IN his letter (JEP, 18 February) ‘A blizzard of blunders at Bellozanne’, Professor Demaid asks: ‘How did the States get it so wrong?’

I would say that they got it wrong because the majority of States Members do not, or did not, understand what they were actually voting for. On the face of it they were voting to place an incinerator at La Collette and most saw it as either a yes or no vote. The professor says that our politicians are ‘neither malign nor naive’.

This can be answered by the set-up of Jersey’s political system with 53 individuals, said by some to be 53 independent parties — which, of course, they are. I would say that some of them are very naive; that is, they are not expert. And as for malign, again some are, in that their decisions are damaging to the people of this Island.

Most of our politicians are not capable of understanding the complexities of all the research that is placed in front of them. You may well say that the politicians are backed up by their civil servants, so they should be well advised. I am afraid that this is not the case.

A few nights ago I saw a vacancy advertised for a civil service post which stated that the applicants were required to have five GCSEs and two A-levels, as this was quite an exacting job. I well remember when the usual advertisement for a civil service post carried the prerequisite of five GCEs at grade C or above.

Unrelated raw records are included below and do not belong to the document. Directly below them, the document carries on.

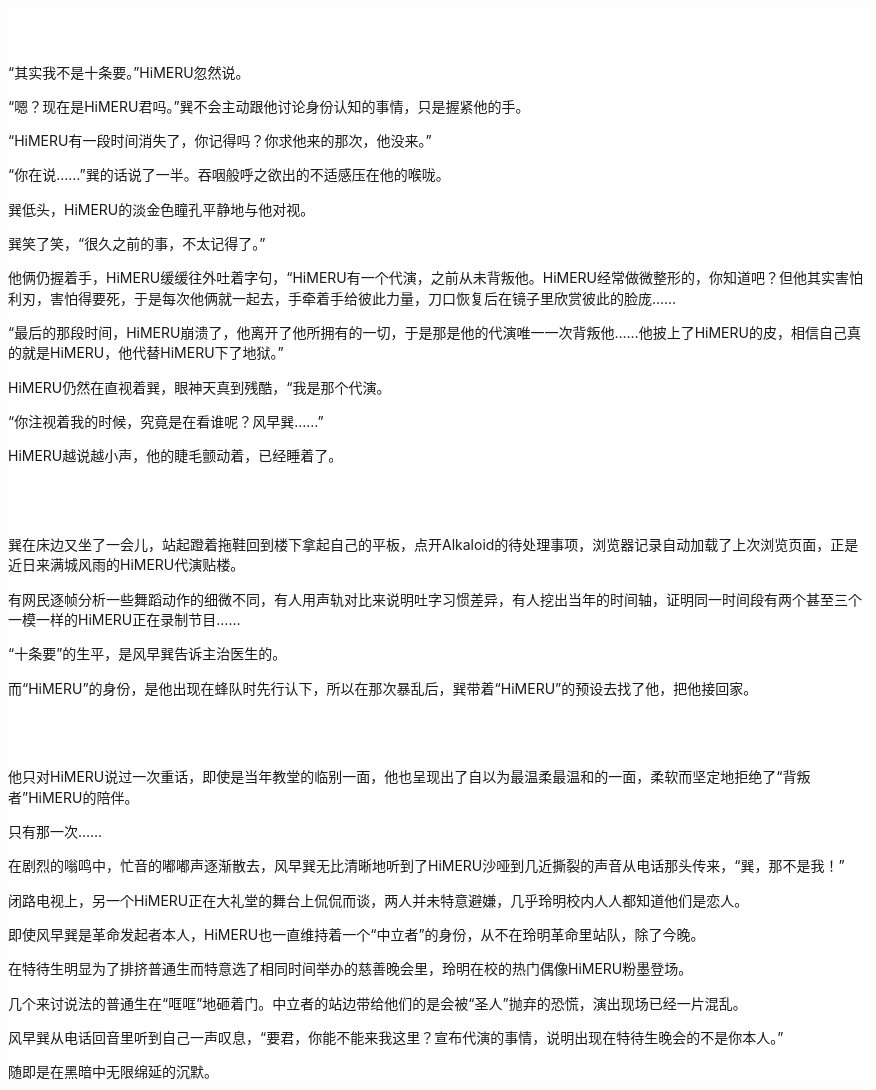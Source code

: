  
<br>
<br>



“其实我不是十条要。”HiMERU忽然说。

“嗯？现在是HiMERU君吗。”巽不会主动跟他讨论身份认知的事情，只是握紧他的手。

“HiMERU有一段时间消失了，你记得吗？你求他来的那次，他没来。”

“你在说……”巽的话说了一半。吞咽般呼之欲出的不适感压在他的喉咙。

巽低头，HiMERU的淡金色瞳孔平静地与他对视。

巽笑了笑，“很久之前的事，不太记得了。”

他俩仍握着手，HiMERU缓缓往外吐着字句，“HiMERU有一个代演，之前从未背叛他。HiMERU经常做微整形的，你知道吧？但他其实害怕利刃，害怕得要死，于是每次他俩就一起去，手牵着手给彼此力量，刀口恢复后在镜子里欣赏彼此的脸庞……

“最后的那段时间，HiMERU崩溃了，他离开了他所拥有的一切，于是那是他的代演唯一一次背叛他……他披上了HiMERU的皮，相信自己真的就是HiMERU，他代替HiMERU下了地狱。”

HiMERU仍然在直视着巽，眼神天真到残酷，“我是那个代演。

“你注视着我的时候，究竟是在看谁呢？风早巽……”

HiMERU越说越小声，他的睫毛颤动着，已经睡着了。

 
<br>
<br>



巽在床边又坐了一会儿，站起蹬着拖鞋回到楼下拿起自己的平板，点开Alkaloid的待处理事项，浏览器记录自动加载了上次浏览页面，正是近日来满城风雨的HiMERU代演贴楼。

有网民逐帧分析一些舞蹈动作的细微不同，有人用声轨对比来说明吐字习惯差异，有人挖出当年的时间轴，证明同一时间段有两个甚至三个一模一样的HiMERU正在录制节目……

“十条要”的生平，是风早巽告诉主治医生的。

而“HiMERU”的身份，是他出现在蜂队时先行认下，所以在那次暴乱后，巽带着“HiMERU”的预设去找了他，把他接回家。

 
<br>
<br>



他只对HiMERU说过一次重话，即使是当年教堂的临别一面，他也呈现出了自以为最温柔最温和的一面，柔软而坚定地拒绝了“背叛者”HiMERU的陪伴。

只有那一次……

在剧烈的嗡鸣中，忙音的嘟嘟声逐渐散去，风早巽无比清晰地听到了HiMERU沙哑到几近撕裂的声音从电话那头传来，“巽，那不是我！”

闭路电视上，另一个HiMERU正在大礼堂的舞台上侃侃而谈，两人并未特意避嫌，几乎玲明校内人人都知道他们是恋人。

即使风早巽是革命发起者本人，HiMERU也一直维持着一个“中立者”的身份，从不在玲明革命里站队，除了今晚。

在特待生明显为了排挤普通生而特意选了相同时间举办的慈善晚会里，玲明在校的热门偶像HiMERU粉墨登场。

几个来讨说法的普通生在“哐哐”地砸着门。中立者的站边带给他们的是会被“圣人”抛弃的恐慌，演出现场已经一片混乱。

风早巽从电话回音里听到自己一声叹息，“要君，你能不能来我这里？宣布代演的事情，说明出现在特待生晚会的不是你本人。”

随即是在黑暗中无限绵延的沉默。
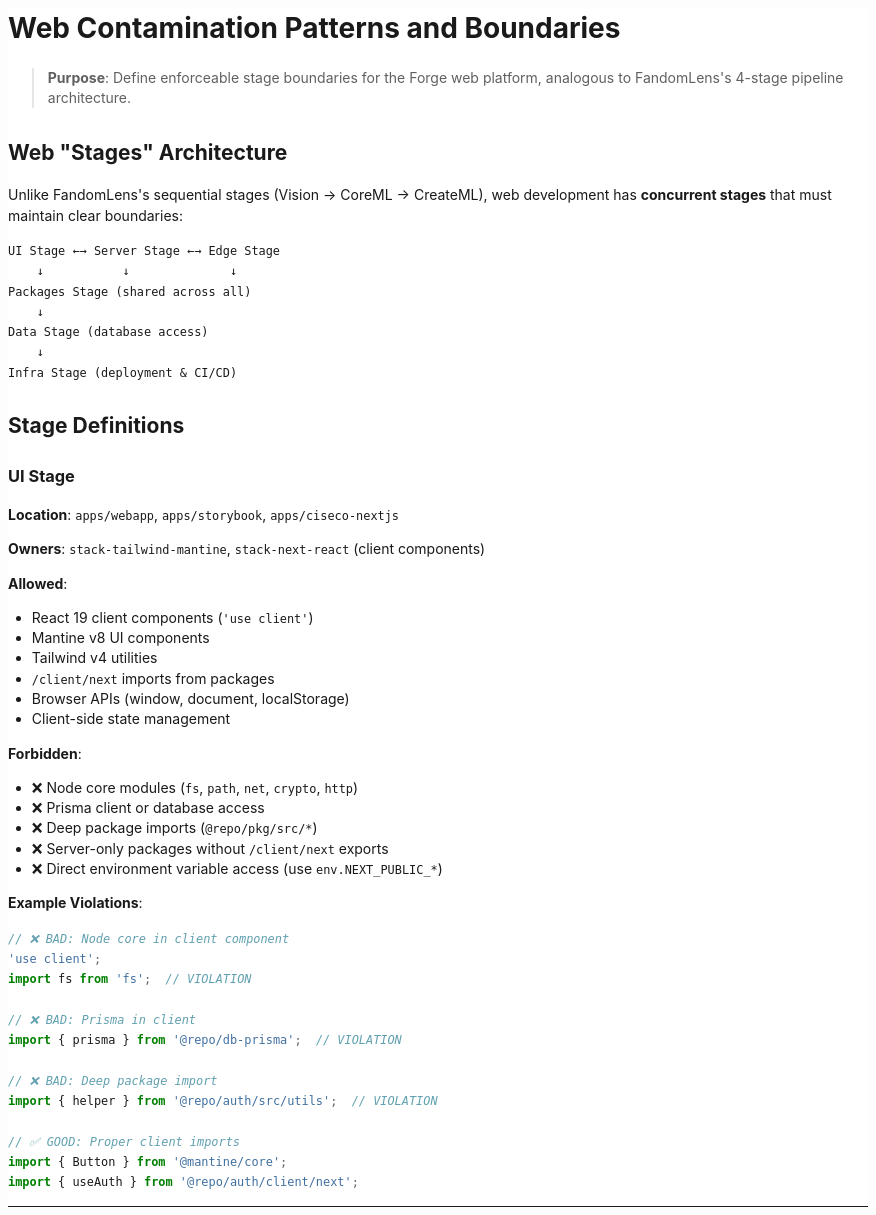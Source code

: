 # Web Contamination Patterns and Boundaries

> **Purpose**: Define enforceable stage boundaries for the Forge web platform, analogous to FandomLens's 4-stage pipeline architecture.

## Web "Stages" Architecture

Unlike FandomLens's sequential stages (Vision → CoreML → CreateML), web development has **concurrent stages** that must maintain clear boundaries:

```
UI Stage ←→ Server Stage ←→ Edge Stage
    ↓           ↓              ↓
Packages Stage (shared across all)
    ↓
Data Stage (database access)
    ↓
Infra Stage (deployment & CI/CD)
```

## Stage Definitions

### UI Stage

**Location**: `apps/webapp`, `apps/storybook`, `apps/ciseco-nextjs`

**Owners**: `stack-tailwind-mantine`, `stack-next-react` (client components)

**Allowed**:
- React 19 client components (`'use client'`)
- Mantine v8 UI components
- Tailwind v4 utilities
- `/client/next` imports from packages
- Browser APIs (window, document, localStorage)
- Client-side state management

**Forbidden**:
- ❌ Node core modules (`fs`, `path`, `net`, `crypto`, `http`)
- ❌ Prisma client or database access
- ❌ Deep package imports (`@repo/pkg/src/*`)
- ❌ Server-only packages without `/client/next` exports
- ❌ Direct environment variable access (use `env.NEXT_PUBLIC_*`)

**Example Violations**:
```typescript
// ❌ BAD: Node core in client component
'use client';
import fs from 'fs';  // VIOLATION

// ❌ BAD: Prisma in client
import { prisma } from '@repo/db-prisma';  // VIOLATION

// ❌ BAD: Deep package import
import { helper } from '@repo/auth/src/utils';  // VIOLATION

// ✅ GOOD: Proper client imports
import { Button } from '@mantine/core';
import { useAuth } from '@repo/auth/client/next';
```

---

What is worrying me is this: How many of Jersey’s civil servants with their five GCSEs at grade C or above have got to the top of the civil service and are now advising our politicians on such things as the incinerator? Professor Demaid really ought to know that ‘a little knowledge can be a dangerous thing’.

I actually heard a minister, when debating the new emergency road to be built at La Collette, say that the road could only be used when the tide was out. Yes, a minister! On the same page as the professor’s letter, Alan Le Breton was saying that it is too late to stop La Collette incinerator. Of course it is not.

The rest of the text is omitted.